Basically they're designed for roads, think snowboards for asphalt.
So I'm outside, on a beautiful sunny Southern England evening, carving about, and this tosser in a Jag comes round the top of the hill, which I am at the bottom of. He honks me, all the way from up there.
Fair enough, I think, he's alerting me to his presence, that's cool. So I skate off, and stick to the left of the road, taking up less space than a cyclist would do.
I get as far left as I can, but he comes delibarately close, honking me again, and almost hitting me, going ludicrously fast.
Well, there's no way I'm letting him get away with that. Probably a year ago, I would have let it slide, but the new cutting-edge version of me wasn't standing for it. So I tear off after him, chasing him back to his house (He lives down my road).
He pulls into his drive and shouts out the window "Are you bloody stupid riding that thing in the road?!?" so I shout back "Are you bloody stupid almost running me over like that?!?". He winds up his window real slowly, probably thinking "Bugger he's not going away like all the other 'kids' I intimidate", and gets out real slowly too. "I beg your pardon" he says. "I said, are YOU bloody stupid almost hitting me like that?!?" So he walks over to me all aggressive and starts poking me in the chest shouting "Well you've got no right to be on the bloody road" etc. etc.

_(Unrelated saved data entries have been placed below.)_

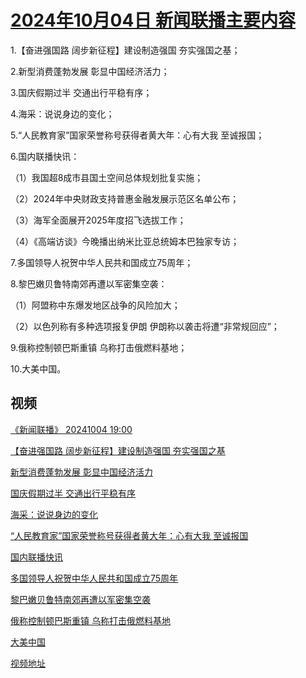 # [2024年10月04日 新闻联播主要内容](https://tv.cctv.com/lm/xwlb/day/20241004.shtml)

1.【奋进强国路 阔步新征程】建设制造强国 夯实强国之基；

2.新型消费蓬勃发展 彰显中国经济活力；

3.国庆假期过半 交通出行平稳有序；

4.海采：说说身边的变化；

5.“人民教育家”国家荣誉称号获得者黄大年：心有大我 至诚报国；

6.国内联播快讯：

（1）我国超8成市县国土空间总体规划批复实施；

（2）2024年中央财政支持普惠金融发展示范区名单公布；

（3）海军全面展开2025年度招飞选拔工作；

（4）《高端访谈》今晚播出纳米比亚总统姆本巴独家专访；

7.多国领导人祝贺中华人民共和国成立75周年；

8.黎巴嫩贝鲁特南郊再遭以军密集空袭：

（1）阿盟称中东爆发地区战争的风险加大；

（2）以色列称有多种选项报复伊朗 伊朗称以袭击将遭“非常规回应”；

9.俄称控制顿巴斯重镇 乌称打击俄燃料基地；

10.大美中国。

## 视频

[《新闻联播》 20241004 19:00](https://tv.cctv.com/2024/10/04/VIDEBNXgDE6zWo7HaMzgHogV241004.shtml)

[【奋进强国路 阔步新征程】建设制造强国 夯实强国之基](https://tv.cctv.com/2024/10/04/VIDEG6TykkKjzhZcCtJO5u3U241004.shtml)

[新型消费蓬勃发展 彰显中国经济活力](https://tv.cctv.com/2024/10/04/VIDESqBF4vYN1BVoFS13w9H7241004.shtml)

[国庆假期过半 交通出行平稳有序](https://tv.cctv.com/2024/10/04/VIDEmiyZ08hTxWtEv5perRZh241004.shtml)

[海采：说说身边的变化](https://tv.cctv.com/2024/10/04/VIDEA5LsUk3IGkyhveASiI8B241004.shtml)

[“人民教育家”国家荣誉称号获得者黄大年：心有大我 至诚报国](https://tv.cctv.com/2024/10/04/VIDEtL1dSTTNueL9HETWO8QP241004.shtml)

[国内联播快讯](https://tv.cctv.com/2024/10/04/VIDEp1YM3el518WLYIKyHx2i241004.shtml)

[多国领导人祝贺中华人民共和国成立75周年](https://tv.cctv.com/2024/10/04/VIDE54NVhJQu45wqrLnmLDLz241004.shtml)

[黎巴嫩贝鲁特南郊再遭以军密集空袭](https://tv.cctv.com/2024/10/04/VIDE9ahJOL6CXIYEhU7w2s7B241004.shtml)

[俄称控制顿巴斯重镇 乌称打击俄燃料基地](https://tv.cctv.com/2024/10/04/VIDE9Lk2i2F9TOCDjcR1XJfC241004.shtml)

[大美中国](https://tv.cctv.com/2024/10/04/VIDEPKVNnoIUkAxJ4oL5F2dF241004.shtml)

[视频地址](https://tv.cctv.com/lm/xwlb/day/20241004.shtml) 

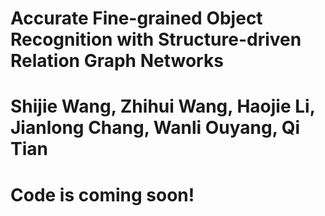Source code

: # Accurate Fine-grained Object Recognition with Structure-driven Relation Graph Networks

# Shijie Wang, Zhihui Wang, Haojie Li, Jianlong Chang, Wanli Ouyang, Qi Tian

# Code is coming soon!
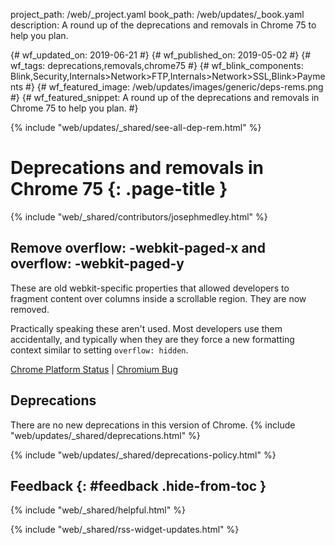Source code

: project_path: /web/_project.yaml
book_path: /web/updates/_book.yaml
description: A round up of the deprecations and removals in Chrome 75 to help you plan.

{# wf_updated_on: 2019-06-21 #}
{# wf_published_on: 2019-05-02 #}
{# wf_tags: deprecations,removals,chrome75 #}
{# wf_blink_components: Blink,Security,Internals>Network>FTP,Internals>Network>SSL,Blink>Payments #}
{# wf_featured_image: /web/updates/images/generic/deps-rems.png #}
{# wf_featured_snippet: A round up of the deprecations and removals in Chrome 75 to help you plan. #}

{% include "web/updates/_shared/see-all-dep-rem.html" %}

# Deprecations and removals in Chrome 75 {: .page-title }

{% include "web/_shared/contributors/josephmedley.html" %}

## Remove overflow: -webkit-paged-x and overflow: -webkit-paged-y

These are old webkit-specific properties that allowed developers to fragment
content over columns inside a scrollable region. They are now removed.

Practically speaking these aren't used. Most developers use them accidentally,
and typically when they are they force a new formatting context similar to
setting `overflow: hidden`.

[Chrome Platform Status](https://www.chromestatus.com/feature/5731653806718976) &#124;
[Chromium Bug](https://bugs.chromium.org/p/chromium/issues/detail?id=940652)

## Deprecations

There are no new deprecations in this version of Chrome. {% include "web/updates/_shared/deprecations.html" %}

{% include "web/updates/_shared/deprecations-policy.html" %}

## Feedback {: #feedback .hide-from-toc }

{% include "web/_shared/helpful.html" %}

{% include "web/_shared/rss-widget-updates.html" %}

So I'm standing there trying my best not to grab his wrist, which is frikkin difficult as I'm sure anyone who's been in a similar situation will agree. With him being a like a 50 year old man, and me a fairly tall 18 year old, I thought it would be best to just stand there.
"Where do you live?!?"
"Number 16! Come and complain if you like!"
"...No! You've no right to be on the road, that's not a vehicle"
"I've got just as much right as anyone, and this is a vehicle"
"Ho ho ho a vehicle my arse"
"There's no law against using a skateboard in the road"
It was hilarious but it made me so furious that he thinks he can get away with that and saying things like "He needs a damn good hiding". Bearing in mind I'm standing there, a fit and healthy 18-year old, wearing a helmet holding a big piece of wood with massive metal bits attatched, fully padded up from head to toe, I actually admire the stupid old twunt's balls.
Then his wife came out probably seeing he was about to get himself smacked over the head with a 46" plank of wood, and came out with all this crap like they were just "Worried for my safety" and that "I'm a teacher so I know it's more safe and more fun to be in a skatepark".
"You have to be careful on roads you know"
"I know, I certainly do with idiots like your husbands driving on them"
"You have no right to be on the road"
"He has no right to start pokin me in the damn chest!"
So I eventually went home, told my parents, and my dad, being a senior policeman, told me that I was in the right, and that there's absolutely NOTHING wrong with riding a skateboard in the street at all.
So the moral of the story is, in a quiet residential area such a the one I was in, you have as much right to be on a board in the street as a kid on a tricycle or a ten ton truck. Don't be put off or intimidated by these people. Stand up to them, it's the only way to combat this problem. Don't let them get away with stunts like this just because they're older than you, or they're in a car.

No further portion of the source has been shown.